Rabid Kitten Found in Palm Beach County
According to the state health department in Palm Beach County, the Florida State Laboratory found that the kitten, who was found with bite wounds, did in fact have rabies, and died from it.
According to a news release from the Florida Department of Health, the person that found the kitten turned it into a veterinarian. A rescue person then took the kitten for further care, but the animal got worse and worse until it died.
That caretaker is now being treated.
Now residents in Palm Beach County are being asked by Animal Care and Control to be aware that rabies has been exposed to the area, and to be vigilant of wild animals in the area. Residents are also being asked to keep their eye on their pets, and not let them out of their homes alone.

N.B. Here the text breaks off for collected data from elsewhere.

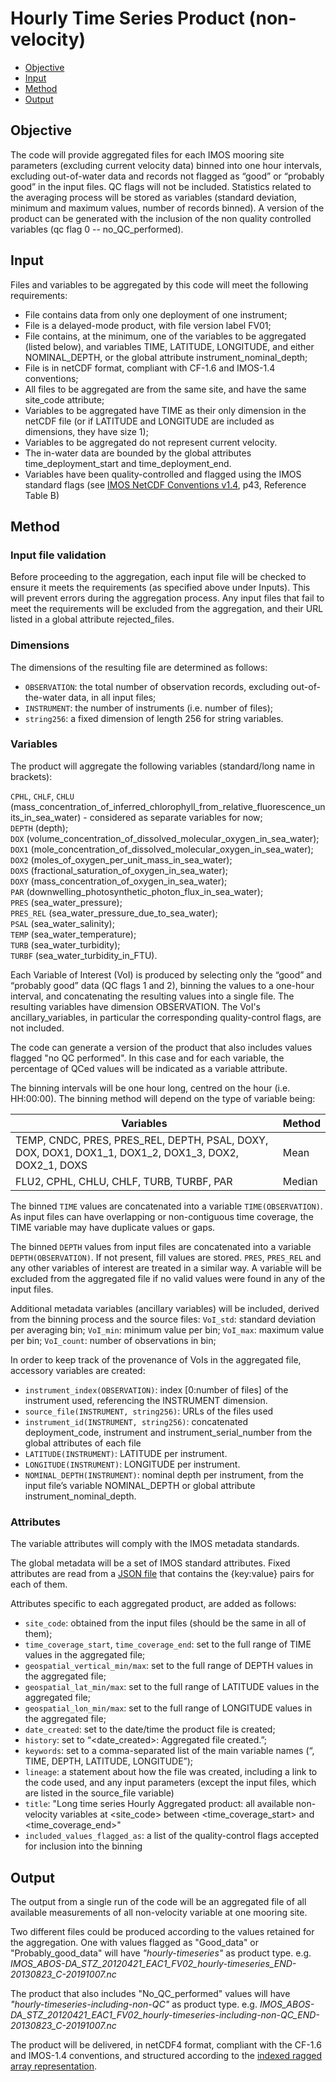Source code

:# Hourly Time Series Product (non-velocity)

- [Objective](#objective)
- [Input](#input)
- [Method](#method)
- [Output](#output)



## Objective

The code will provide aggregated files for each IMOS mooring site parameters (excluding current velocity data) binned into one hour intervals, excluding out-of-water data and records not flagged as “good” or “probably good” in the input files. QC flags will not be included. Statistics related to the averaging process will be stored as variables (standard deviation, minimum and maximum values, number of records binned). A version of the product can be generated with the inclusion of the non quality controlled variables (qc flag 0 -- no_QC_performed).


## Input


Files and variables to be aggregated by this code will meet the following requirements:

- File contains data from only one deployment of one instrument;
- File is a delayed-mode product, with file version label FV01;
- File contains, at the minimum, one of the variables to be aggregated (listed below), and variables TIME, LATITUDE, LONGITUDE, and either NOMINAL_DEPTH, or the global attribute instrument_nominal_depth;
- File is in netCDF format, compliant with CF-1.6 and IMOS-1.4 conventions;
- All files to be aggregated are from the same site, and have the same site_code attribute;
- Variables to be aggregated have TIME as their only dimension in the netCDF file  (or if LATITUDE and LONGITUDE are included as dimensions, they have size 1);
- Variables to be aggregated do not represent current velocity.
- The in-water data are bounded by the global attributes time_deployment_start and time_deployment_end.
- Variables have been quality-controlled and flagged using the IMOS standard flags (see [IMOS NetCDF Conventions v1.4](https://s3-ap-southeast-2.amazonaws.com/content.aodn.org.au/Documents/IMOS/Conventions/IMOS_NetCDF_Conventions.pdf), p43, Reference Table B)


## Method

### Input file validation

Before proceeding to the aggregation, each input file will be checked to ensure it meets the requirements (as specified above under Inputs). This will prevent errors during the aggregation process. Any input files that fail to meet the requirements will be excluded from the aggregation, and their URL listed in a global attribute rejected_files. 

### Dimensions

The dimensions of the resulting file  are determined as follows:

- `OBSERVATION`:  the total number of observation records, excluding out-of-the-water data, in all input files;
- `INSTRUMENT`: the number of instruments (i.e. number of files); 
- `string256`: a fixed dimension of length 256 for string variables.


### Variables

The product will aggregate the following variables (standard/long name in brackets):

`CPHL`, `CHLF`, `CHLU` (mass_concentration_of_inferred_chlorophyll_from_relative_fluorescence_units_in_sea_water) - considered as separate variables for now;  
`DEPTH` (depth);  
`DOX`   (volume_concentration_of_dissolved_molecular_oxygen_in_sea_water);   
`DOX1`  (mole_concentration_of_dissolved_molecular_oxygen_in_sea_water);   
`DOX2`  (moles_of_oxygen_per_unit_mass_in_sea_water);  
`DOXS`  (fractional_saturation_of_oxygen_in_sea_water);  
`DOXY`  (mass_concentration_of_oxygen_in_sea_water);  
`PAR`   (downwelling_photosynthetic_photon_flux_in_sea_water);  
`PRES`  (sea_water_pressure);  
`PRES_REL`  (sea_water_pressure_due_to_sea_water);  
`PSAL`  (sea_water_salinity);  
`TEMP`  (sea_water_temperature);  
`TURB`  (sea_water_turbidity);   
`TURBF`  (sea_water_turbidity_in_FTU).

Each Variable of Interest (VoI) is produced by selecting only the “good” and “probably good” data (QC flags 1 and 2), binning the values to a one-hour interval, and concatenating the resulting values into a single file. The resulting variables have dimension OBSERVATION. The VoI's ancillary_variables, in particular the corresponding quality-control flags, are not included. 

The code can generate a version of the product that also includes values flagged "no QC performed". In this case and for each variable, the percentage of QCed values will be indicated as a variable attribute.

The binning intervals will be one hour long, centred on the hour (i.e. HH:00:00). The binning method will depend on the type of variable being:

| Variables | Method | 
|-----------|--------|
| TEMP, CNDC, PRES, PRES_REL,  DEPTH, PSAL, DOXY, DOX, DOX1, DOX1_1, DOX1_2, DOX1_3, DOX2, DOX2_1, DOXS | Mean | 
| FLU2, CPHL, CHLU, CHLF, TURB, TURBF, PAR | Median | 

The binned `TIME` values are concatenated into a variable `TIME(OBSERVATION)`.  As input files can have overlapping or non-contiguous time coverage, the TIME variable may have duplicate values or gaps.

The binned `DEPTH` values from input files are concatenated into a variable `DEPTH(OBSERVATION)`. If not present, fill values are stored. `PRES`, `PRES_REL` and any other variables of interest are treated in a similar way. A variable will be excluded from the aggregated file if no valid values were found in any of the input files.

Additional metadata variables (ancillary variables) will be included, derived from the binning process and the source files: 
`VoI_std`: standard deviation per averaging bin;
`VoI_min`: minimum value per bin;
`VoI_max`: maximum value per bin;
`VoI_count`: number of observations in bin;

In order to keep track of the provenance of VoIs in the aggregated file, accessory variables are created:

- `instrument_index(OBSERVATION)`: index [0:number of files] of the instrument used, referencing the INSTRUMENT dimension.
- `source_file(INSTRUMENT, string256)`: URLs of the files used
- `instrument_id(INSTRUMENT, string256)`: concatenated deployment_code, instrument and instrument_serial_number from the global attributes of each file
- `LATITUDE(INSTRUMENT)`: LATITUDE per instrument.
- `LONGITUDE(INSTRUMENT)`: LONGITUDE per instrument.
- `NOMINAL_DEPTH(INSTRUMENT)`: nominal depth per instrument, from the input file’s variable NOMINAL_DEPTH or global attribute instrument_nominal_depth.


### Attributes

The variable attributes will comply with the IMOS metadata standards.

The global metadata will be a set of IMOS standard attributes. Fixed attributes are read from a [JSON file](https://github.com/aodn/python-aodntools/blob/master/aodntools/timeseries_products/hourly_timeseries_template.json) that contains the {key:value} pairs for each of them.

Attributes specific to each aggregated product, are added as follows:

- `site_code`: obtained from the input files (should be the same in all of them);
- `time_coverage_start`, `time_coverage_end`: set to the full range of TIME values in the aggregated file;
- `geospatial_vertical_min/max`: set to the full range of DEPTH values in the aggregated file;
- `geospatial_lat_min/max`: set to the full range of LATITUDE values in the aggregated file;
- `geospatial_lon_min/max`: set to the full range of LONGITUDE values in the aggregated file;
- `date_created`: set to the date/time the product file is created;
- `history`: set to “<date_created>: Aggregated file created.”;
- `keywords`: set to a comma-separated list of the main variable names (“<VoI>, TIME, DEPTH, LATITUDE, LONGITUDE”);
- `lineage`: a statement about how the file was created, including a link to the code used, and any input parameters (except the input files, which are listed in the source_file variable)
- `title`: "Long time series Hourly Aggregated product: all available non-velocity variables at <site_code> between <time_coverage_start> and <time_coverage_end>"
- `included_values_flagged_as`: a list of the quality-control flags accepted for inclusion into the binning

## Output

The output from a single run of the code will be an aggregated file of all available measurements of all non-velocity variable at one mooring site.

Two different files could be produced according to the values retained for the aggregation. One with values flagged as "Good_data" or "Probably_good_data" will have *"hourly-timeseries"* as product type. 
e.g. *IMOS_ABOS-DA_STZ_20120421_EAC1_FV02_hourly-timeseries_END-20130823_C-20191007.nc* 

The product that also includes "No_QC_performed" values will have *"hourly-timeseries-including-non-QC"* as product type. 
e.g. *IMOS_ABOS-DA_STZ_20120421_EAC1_FV02_hourly-timeseries-including-non-QC_END-20130823_C-20191007.nc*


The product will be delivered, in netCDF4 format, compliant with the CF-1.6 and IMOS-1.4 conventions, and
structured according to the [indexed ragged array representation](http://cfconventions.org/cf-conventions/v1.6.0/cf-conventions.html#_indexed_ragged_array_representation).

Rabies is a deadly viral disease that can be prevented but not cured. The virus attacks the nerves and brain tissue of warm blooded animals including people.
If exposed, individuals must begin a series of rabies shots within 10 days of exposure.
With this newly found case, the Palm Beach Post is reporting that this likely makes Palm Beach County number one in rabies incidents in the state.
Florida Department of Health also released these tips and reminders for pet owners:
-All domestic animals should be vaccinated against rabies and all wildlife contact should be avoided, particularly raccoons, bats, foxes, skunks, otters, bobcats, wild cats, wild dogs and coyotes.
The following advice is issued:
-Pet owners are urged to keep rabies vaccinations up to date for all pets.
-If your pet is bitten by a wild animal, seek veterinary assistance for the animal immediately and contact Animal Care & Control at 561-233-1200.
-Call your local animal control agency to remove any stray animals from your neighborhood.
-Spay or neuter your pets to help reduce the number of unwanted pets that may not be properly cared for or regularly vaccinated.
-Do not handle, feed, or unintentionally attract wild animals with open garbage cans or litter.
-Never adopt wild animals or bring them into your home.
-Teach children never to handle unfamiliar animals, wild or domestic, even if they appear friendly.
-Prevent bats from entering living quarters or occupied spaces in homes, churches, schools, and other similar areas, where they might come in contact with people and pets.